#### Problem details:
Write out, as an exact transcription, the line that has "ή μία τουλάχιστον" and each line after it through the end of the data below.

Excerpts from a dataset
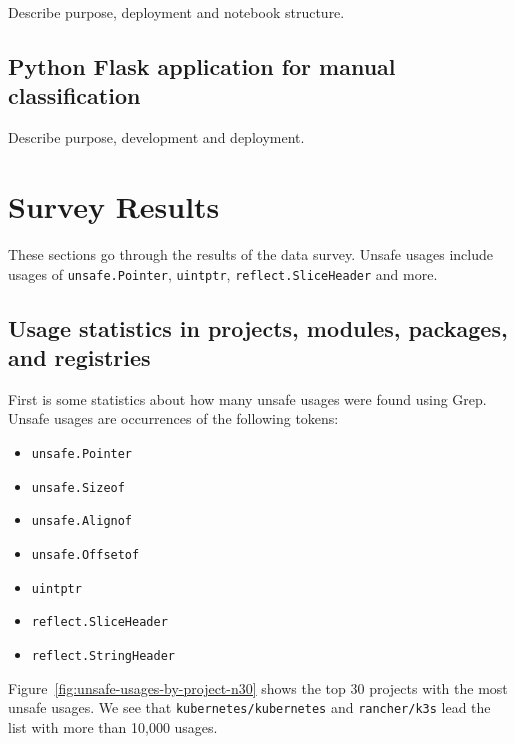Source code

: Describe purpose, deployment and notebook structure.



\subsection{Python Flask application for manual classification}\label{subsec:survey-classification}

Describe purpose, development and deployment.



\section{Survey Results}\label{sec:survey-results}

These sections go through the results of the data survey.
Unsafe usages include usages of \texttt{unsafe.Pointer}, \texttt{uintptr}, \texttt{reflect.SliceHeader} and more.



\subsection{Usage statistics in projects, modules, packages, and registries}\label{subsec:results-stats}

First is some statistics about how many unsafe usages were found using Grep.
Unsafe usages are occurrences of the following tokens:

\begin{itemize}
    \item \texttt{unsafe.Pointer}
    \item \texttt{unsafe.Sizeof}
    \item \texttt{unsafe.Alignof}
    \item \texttt{unsafe.Offsetof}
    \item \texttt{uintptr}
    \item \texttt{reflect.SliceHeader}
    \item \texttt{reflect.StringHeader}
\end{itemize}

Figure~\ref{fig:unsafe-usages-by-project-n30} shows the top 30 projects with the most unsafe usages.
We see that \texttt{kubernetes/kubernetes} and \texttt{rancher/k3s} lead the list with more than 10,000 usages.

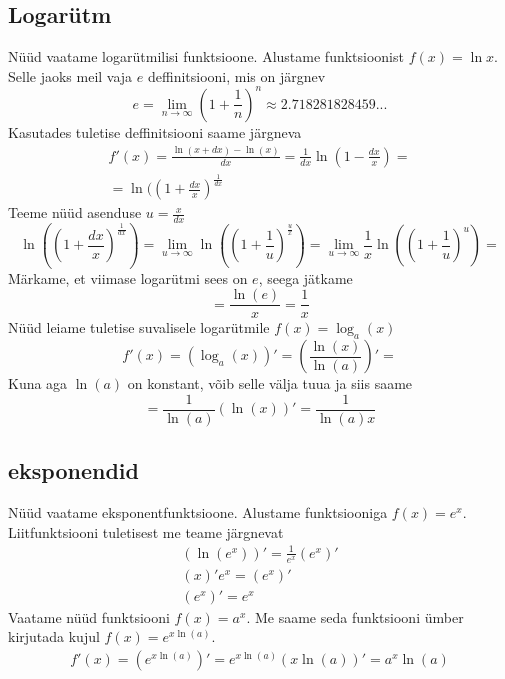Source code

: \documentclass[a4paper,11pt,twocolumn]{article}
\begin{document}
\subsection{Logarütm}
Nüüd vaatame logarütmilisi funktsioone. Alustame funktsioonist $f(x) = \ln x$. Selle jaoks meil vaja $e$ deffinitsiooni, mis on järgnev
\begin{equation*}
e=\lim_{n \to \infty}(1+\frac{1}{n})^n \approx 2.718281828459...
\end{equation*}
Kasutades tuletise deffinitsiooni saame järgneva
\begin{multline*}
  f'(x)=\frac{\ln(x+dx) - \ln(x)}{dx}=\frac{1}{dx}\ln(1-\frac{dx}{x})=\\
  =\ln((1+\frac{dx}{x})^{\frac{1}{dx}}
\end{multline*}
Teeme nüüd asenduse $u=\frac{x}{dx}$
\begin{equation*}
\ln((1+\frac{dx}{x})^{\frac{1}{dx}})=\lim_{u \to \infty}\ln((1+\frac{1}{u})^{\frac{u}{x}}) = \lim_{u \to \infty}\frac{1}{x}\ln((1+\frac{1}{u})^{u})=
\end{equation*}
Märkame, et viimase logarütmi sees on $e$, seega jätkame
\begin{equation*}
=\frac{\ln(e)}{x}=\frac{1}{x}
\end{equation*}
Nüüd leiame tuletise suvalisele logarütmile $f(x)=\log_{a}(x)$
\begin{equation*}
f'(x)=(\log_{a}(x))'=(\frac{\ln(x)}{\ln(a)})'=
\end{equation*}
Kuna aga $\ln(a)$ on konstant, võib selle välja tuua ja siis saame
\begin{equation*}
=\frac{1}{\ln(a)}(\ln(x))'=\frac{1}{\ln(a)x}
\end{equation*}

\subsection{eksponendid}
Nüüd vaatame eksponentfunktsioone. Alustame funktsiooniga $f(x)=e^x$. Liitfunktsiooni tuletisest me teame järgnevat
\begin{multline*}
  (\ln(e^x))'=\frac{1}{e^x}(e^x)'\\
  (x)'e^x=(e^x)'\\
  (e^x)'=e^x
\end{multline*}
Vaatame nüüd funktsiooni $f(x)=a^x$. Me saame seda funktsiooni ümber kirjutada kujul $f(x)=e^{x\ln(a)}$.
\begin{multline*}
f'(x)=(e^{x\ln(a)} )'=e^{x\ln(a)}(x\ln(a))'=a^x\ln(a)
\end{multline*}
\end{document}
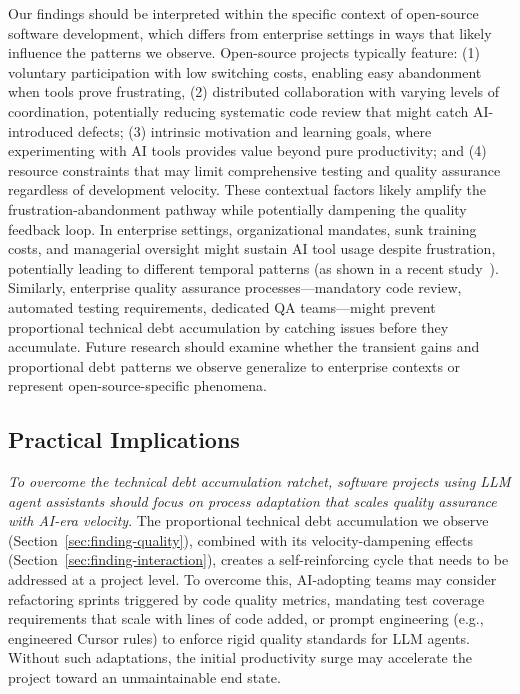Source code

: Our findings should be interpreted within the specific context of open-source software development, which differs from enterprise settings in ways that likely influence the patterns we observe. 
Open-source projects typically feature: (1) voluntary participation with low switching costs, enabling easy abandonment when tools prove frustrating, (2) distributed collaboration with varying levels of coordination, potentially reducing systematic code review that might catch AI-introduced defects; (3) intrinsic motivation and learning goals, where experimenting with AI tools provides value beyond pure productivity; and (4) resource constraints that may limit comprehensive testing and quality assurance regardless of development velocity.
These contextual factors likely amplify the frustration-abandonment pathway while potentially dampening the quality feedback loop. 
In enterprise settings, organizational mandates, sunk training costs, and managerial oversight might sustain AI tool usage despite frustration, potentially leading to different temporal patterns (as shown in a recent study~\cite{kumar2025intuition}). 
Similarly, enterprise quality assurance processes---mandatory code review, automated testing requirements, dedicated QA teams---might prevent proportional technical debt accumulation by catching issues before they accumulate. 
Future research should examine whether the transient gains and 
proportional debt patterns we observe generalize to enterprise contexts or 
represent open-source-specific phenomena.

\subsection{Practical Implications}
\label{sec:practical-implications}

\emph{To overcome the technical debt accumulation ratchet, software projects using LLM agent assistants should focus on process adaptation that scales quality assurance with AI-era velocity}.
The proportional technical debt accumulation we observe (Section~\ref{sec:finding-quality}), combined with its velocity-dampening effects (Section~\ref{sec:finding-interaction}), creates a self-reinforcing cycle that needs to be addressed at a project level. 
To overcome this, AI-adopting teams may consider refactoring sprints triggered by code quality metrics, mandating test coverage requirements that scale with lines of code added, or prompt engineering (e.g., engineered Cursor rules) to enforce rigid quality standards for LLM agents. 
Without such adaptations, the initial productivity surge may accelerate the project toward an unmaintainable end state. 

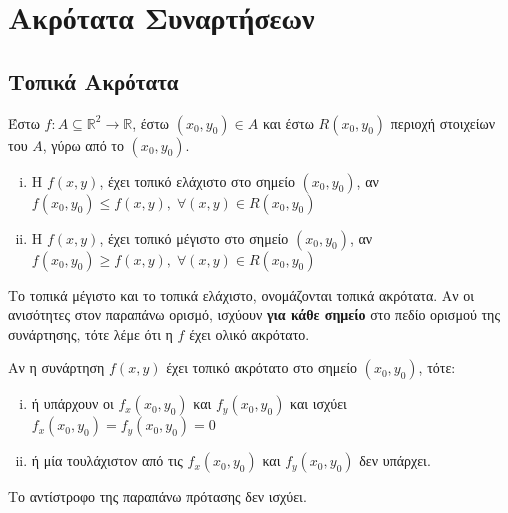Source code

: \documentclass[a4paper,table]{report} 
\begin{document}
\chapter{Ακρότατα Συναρτήσεων}

\section{Τοπικά Ακρότατα}

\begin{mybox1}
\begin{dfn}
\item {}
  Έστω $ f \colon A \subseteq \mathbb{R}^{2} \to \mathbb{R} $, έστω 
  $ (x_{0}, y_{0}) \in A $ και έστω $R(x_{0}, y_{0}) $ περιοχή στοιχείων του $A$, 
  γύρω από το $ (x_{0}, y_{0}) $.
  \begin{enumerate}[i)]
    \item 
      Η $ f(x,y) $, έχει τοπικό ελάχιστο στο σημείο $ (x_{0}, y_{0}) $, αν 
      $ f(x_{0}, y_{0}) \leq f(x,y), \; \forall (x,y) \in R(x_{0}, y_{0}) $ 
    \item 
      Η $ f(x,y) $, έχει τοπικό μέγιστο στο σημείο $ (x_{0}, y_{0}) $, αν 
      $ f(x_{0}, y_{0}) \geq f(x,y), \; \forall (x,y) \in R(x_{0}, y_{0}) $ 
  \end{enumerate}
  Το τοπικά μέγιστο και το τοπικά ελάχιστο, ονομάζονται \textcolor{Col1}{τοπικά
  ακρότατα}. 
  Αν οι ανισότητες στον παραπάνω ορισμό, ισχύουν \textbf{για κάθε σημείο} στο πεδίο 
  ορισμού της συνάρτησης, τότε λέμε ότι η $f$ έχει \textcolor{Col1}{ολικό ακρότατο}.
\end{dfn}
\end{mybox1}

\begin{prop}\label{prop:fermat2}
\item {}
  Αν η συνάρτηση $ f(x,y) $ έχει τοπικό ακρότατο στο σημείο $ (x_{0}, y_{0}) $, 
  τότε:
  \begin{enumerate}[i)]
    \item ή υπάρχουν οι $ f_{x}(x_{0}, y_{0}) $ και $ f_{y}(x_{0}, y_{0}) $ 
      και ισχύει $ f_{x}(x_{0}, y_{0}) = f_{y}(x_{0}, y_{0} )=0 $
    \item ή μία τουλάχιστον από τις $ f_{x}(x_{0}, y_{0}) $ και 
      $ f_{y}(x_{0}, y_{0}) $ δεν υπάρχει.
  \end{enumerate}
\end{prop}

\begin{rem}
\item {}
  Το αντίστροφο της παραπάνω πρότασης δεν ισχύει. 
\end{rem}
\end{document}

#### Solved exercise:
    \item ή μία τουλάχιστον από τις $ f_{x}(x_{0}, y_{0}) $ και 
      $ f_{y}(x_{0}, y_{0}) $ δεν υπάρχει.
  \end{enumerate}
\end{prop}

\begin{rem}
\item {}
  Το αντίστροφο της παραπάνω πρότασης δεν ισχύει. 
\end{rem}
\end{document}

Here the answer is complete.